SOURCE DATA |
[Start of section]

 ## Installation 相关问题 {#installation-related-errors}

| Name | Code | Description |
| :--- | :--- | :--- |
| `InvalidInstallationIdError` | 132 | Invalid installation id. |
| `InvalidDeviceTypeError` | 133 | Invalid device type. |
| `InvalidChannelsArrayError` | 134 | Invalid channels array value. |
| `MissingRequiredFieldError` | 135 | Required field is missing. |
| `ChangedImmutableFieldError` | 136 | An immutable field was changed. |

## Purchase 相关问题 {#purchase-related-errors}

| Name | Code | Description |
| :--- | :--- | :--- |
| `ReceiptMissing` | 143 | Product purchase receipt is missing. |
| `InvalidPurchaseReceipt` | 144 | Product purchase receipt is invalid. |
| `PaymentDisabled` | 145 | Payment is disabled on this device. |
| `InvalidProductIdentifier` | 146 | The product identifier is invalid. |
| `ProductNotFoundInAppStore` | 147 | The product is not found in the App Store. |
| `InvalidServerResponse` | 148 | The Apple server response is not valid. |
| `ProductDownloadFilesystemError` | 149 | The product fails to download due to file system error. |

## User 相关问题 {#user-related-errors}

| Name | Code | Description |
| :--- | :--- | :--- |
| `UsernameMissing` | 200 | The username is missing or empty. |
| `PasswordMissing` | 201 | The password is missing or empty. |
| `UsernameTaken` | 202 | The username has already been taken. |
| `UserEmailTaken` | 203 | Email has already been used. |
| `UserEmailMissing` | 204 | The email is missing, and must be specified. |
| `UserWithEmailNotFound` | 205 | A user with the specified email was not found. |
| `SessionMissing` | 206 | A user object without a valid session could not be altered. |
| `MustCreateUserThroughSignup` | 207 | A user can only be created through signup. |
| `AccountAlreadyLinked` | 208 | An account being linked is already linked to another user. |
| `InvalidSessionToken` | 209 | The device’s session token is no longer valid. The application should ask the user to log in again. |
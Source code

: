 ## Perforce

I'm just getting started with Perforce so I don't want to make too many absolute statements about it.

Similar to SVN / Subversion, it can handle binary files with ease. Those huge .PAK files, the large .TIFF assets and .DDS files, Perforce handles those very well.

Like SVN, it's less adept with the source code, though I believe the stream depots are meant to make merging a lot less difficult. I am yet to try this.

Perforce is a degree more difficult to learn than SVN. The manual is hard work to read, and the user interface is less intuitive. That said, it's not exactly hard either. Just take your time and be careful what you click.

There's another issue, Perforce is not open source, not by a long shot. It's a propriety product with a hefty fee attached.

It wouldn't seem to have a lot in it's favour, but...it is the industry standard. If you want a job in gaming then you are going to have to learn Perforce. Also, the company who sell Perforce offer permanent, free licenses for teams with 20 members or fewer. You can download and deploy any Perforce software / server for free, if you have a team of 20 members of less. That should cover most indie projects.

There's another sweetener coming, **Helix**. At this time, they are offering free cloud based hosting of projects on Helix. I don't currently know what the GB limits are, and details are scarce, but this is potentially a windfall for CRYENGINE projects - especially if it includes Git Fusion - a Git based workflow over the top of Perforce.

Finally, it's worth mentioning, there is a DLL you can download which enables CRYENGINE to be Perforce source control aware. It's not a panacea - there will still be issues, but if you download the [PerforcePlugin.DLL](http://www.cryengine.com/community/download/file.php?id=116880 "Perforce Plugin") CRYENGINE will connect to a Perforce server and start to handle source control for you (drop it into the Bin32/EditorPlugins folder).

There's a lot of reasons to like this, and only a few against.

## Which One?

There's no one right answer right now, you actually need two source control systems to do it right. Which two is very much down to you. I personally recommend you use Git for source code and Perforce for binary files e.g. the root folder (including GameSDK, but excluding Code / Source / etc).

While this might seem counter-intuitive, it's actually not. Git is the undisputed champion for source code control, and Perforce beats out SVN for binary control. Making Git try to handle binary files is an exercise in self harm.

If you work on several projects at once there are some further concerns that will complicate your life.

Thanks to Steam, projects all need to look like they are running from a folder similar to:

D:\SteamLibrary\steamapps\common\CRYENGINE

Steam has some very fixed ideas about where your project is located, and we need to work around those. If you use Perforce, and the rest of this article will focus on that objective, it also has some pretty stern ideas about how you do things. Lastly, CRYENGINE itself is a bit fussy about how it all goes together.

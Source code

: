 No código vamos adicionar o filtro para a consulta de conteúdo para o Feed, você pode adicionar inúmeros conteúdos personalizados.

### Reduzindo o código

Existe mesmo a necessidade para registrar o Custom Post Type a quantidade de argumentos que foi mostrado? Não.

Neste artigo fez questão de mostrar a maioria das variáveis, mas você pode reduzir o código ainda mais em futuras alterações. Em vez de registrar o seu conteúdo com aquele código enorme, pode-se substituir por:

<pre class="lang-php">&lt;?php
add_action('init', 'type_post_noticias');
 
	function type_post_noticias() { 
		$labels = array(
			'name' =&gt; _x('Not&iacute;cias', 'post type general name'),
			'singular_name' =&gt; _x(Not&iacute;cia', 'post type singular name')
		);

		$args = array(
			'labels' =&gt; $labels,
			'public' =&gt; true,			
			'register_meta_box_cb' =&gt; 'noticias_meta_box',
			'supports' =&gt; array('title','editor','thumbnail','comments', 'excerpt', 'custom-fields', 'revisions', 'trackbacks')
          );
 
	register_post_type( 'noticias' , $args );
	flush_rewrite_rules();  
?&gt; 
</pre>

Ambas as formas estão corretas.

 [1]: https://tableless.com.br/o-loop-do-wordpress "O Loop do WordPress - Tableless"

[End of section]

EXERCISE DETAILS | Transcribe the material above in full, keeping every word.

TASK ANSWER |
 ## Installation 相关问题 {#installation-related-errors}

| Name | Code | Description |
| :--- | :--- | :--- |
| `InvalidInstallationIdError` | 132 | Invalid installation id. |
| `InvalidDeviceTypeError` | 133 | Invalid device type. |
| `InvalidChannelsArrayError` | 134 | Invalid channels array value. |
| `MissingRequiredFieldError` | 135 | Required field is missing. |
| `ChangedImmutableFieldError` | 136 | An immutable field was changed. |

## Purchase 相关问题 {#purchase-related-errors}

| Name | Code | Description |
| :--- | :--- | :--- |
| `ReceiptMissing` | 143 | Product purchase receipt is missing. |
| `InvalidPurchaseReceipt` | 144 | Product purchase receipt is invalid. |
| `PaymentDisabled` | 145 | Payment is disabled on this device. |
| `InvalidProductIdentifier` | 146 | The product identifier is invalid. |
| `ProductNotFoundInAppStore` | 147 | The product is not found in the App Store. |
| `InvalidServerResponse` | 148 | The Apple server response is not valid. |
| `ProductDownloadFilesystemError` | 149 | The product fails to download due to file system error. |

## User 相关问题 {#user-related-errors}

| Name | Code | Description |
| :--- | :--- | :--- |
| `UsernameMissing` | 200 | The username is missing or empty. |
| `PasswordMissing` | 201 | The password is missing or empty. |
| `UsernameTaken` | 202 | The username has already been taken. |
| `UserEmailTaken` | 203 | Email has already been used. |
| `UserEmailMissing` | 204 | The email is missing, and must be specified. |
| `UserWithEmailNotFound` | 205 | A user with the specified email was not found. |
| `SessionMissing` | 206 | A user object without a valid session could not be altered. |
| `MustCreateUserThroughSignup` | 207 | A user can only be created through signup. |
| `AccountAlreadyLinked` | 208 | An account being linked is already linked to another user. |
| `InvalidSessionToken` | 209 | The device’s session token is no longer valid. The application should ask the user to log in again. |
Source code

: ## Perforce

I'm just getting started with Perforce so I don't want to make too many absolute statements about it.

Similar to SVN / Subversion, it can handle binary files with ease. Those huge .PAK files, the large .TIFF assets and .DDS files, Perforce handles those very well.

Like SVN, it's less adept with the source code, though I believe the stream depots are meant to make merging a lot less difficult. I am yet to try this.

Perforce is a degree more difficult to learn than SVN. The manual is hard work to read, and the user interface is less intuitive. That said, it's not exactly hard either. Just take your time and be careful what you click.

There's another issue, Perforce is not open source, not by a long shot. It's a propriety product with a hefty fee attached.

It wouldn't seem to have a lot in it's favour, but...it is the industry standard. If you want a job in gaming then you are going to have to learn Perforce. Also, the company who sell Perforce offer permanent, free licenses for teams with 20 members or fewer. You can download and deploy any Perforce software / server for free, if you have a team of 20 members of less. That should cover most indie projects.

There's another sweetener coming, **Helix**. At this time, they are offering free cloud based hosting of projects on Helix. I don't currently know what the GB limits are, and details are scarce, but this is potentially a windfall for CRYENGINE projects - especially if it includes Git Fusion - a Git based workflow over the top of Perforce.

Finally, it's worth mentioning, there is a DLL you can download which enables CRYENGINE to be Perforce source control aware. It's not a panacea - there will still be issues, but if you download the [PerforcePlugin.DLL](http://www.cryengine.com/community/download/file.php?id=116880 "Perforce Plugin") CRYENGINE will connect to a Perforce server and start to handle source control for you (drop it into the Bin32/EditorPlugins folder).

There's a lot of reasons to like this, and only a few against.

## Which One?

There's no one right answer right now, you actually need two source control systems to do it right. Which two is very much down to you. I personally recommend you use Git for source code and Perforce for binary files e.g. the root folder (including GameSDK, but excluding Code / Source / etc).

While this might seem counter-intuitive, it's actually not. Git is the undisputed champion for source code control, and Perforce beats out SVN for binary control. Making Git try to handle binary files is an exercise in self harm.

If you work on several projects at once there are some further concerns that will complicate your life.

Thanks to Steam, projects all need to look like they are running from a folder similar to:

D:\SteamLibrary\steamapps\common\CRYENGINE

Steam has some very fixed ideas about where your project is located, and we need to work around those. If you use Perforce, and the rest of this article will focus on that objective, it also has some pretty stern ideas about how you do things. Lastly, CRYENGINE itself is a bit fussy about how it all goes together.

Source code

: No código vamos adicionar o filtro para a consulta de conteúdo para o Feed, você pode adicionar inúmeros conteúdos personalizados.

### Reduzindo o código

Existe mesmo a necessidade para registrar o Custom Post Type a quantidade de argumentos que foi mostrado? Não.

Neste artigo fez questão de mostrar a maioria das variáveis, mas você pode reduzir o código ainda mais em futuras alterações. Em vez de registrar o seu conteúdo com aquele código enorme, pode-se substituir por:

<pre class="lang-php">&lt;?php
add_action('init', 'type_post_noticias');
 
	function type_post_noticias() { 
		$labels = array(
			'name' =&gt; _x('Not&iacute;cias', 'post type general name'),
			'singular_name' =&gt; _x(Not&iacute;cia', 'post type singular name')
		);

		$args = array(
			'labels' =&gt; $labels,
			'public' =&gt; true,			
			'register_meta_box_cb' =&gt; 'noticias_meta_box',
			'supports' =&gt; array('title','editor','thumbnail','comments', 'excerpt', 'custom-fields', 'revisions', 'trackbacks')
          );
 
	register_post_type( 'noticias' , $args );
	flush_rewrite_rules();  
?&gt; 
</pre>

Ambas as formas estão corretas.

 [1]: https://tableless.com.br/o-loop-do-wordpress "O Loop do WordPress - Tableless"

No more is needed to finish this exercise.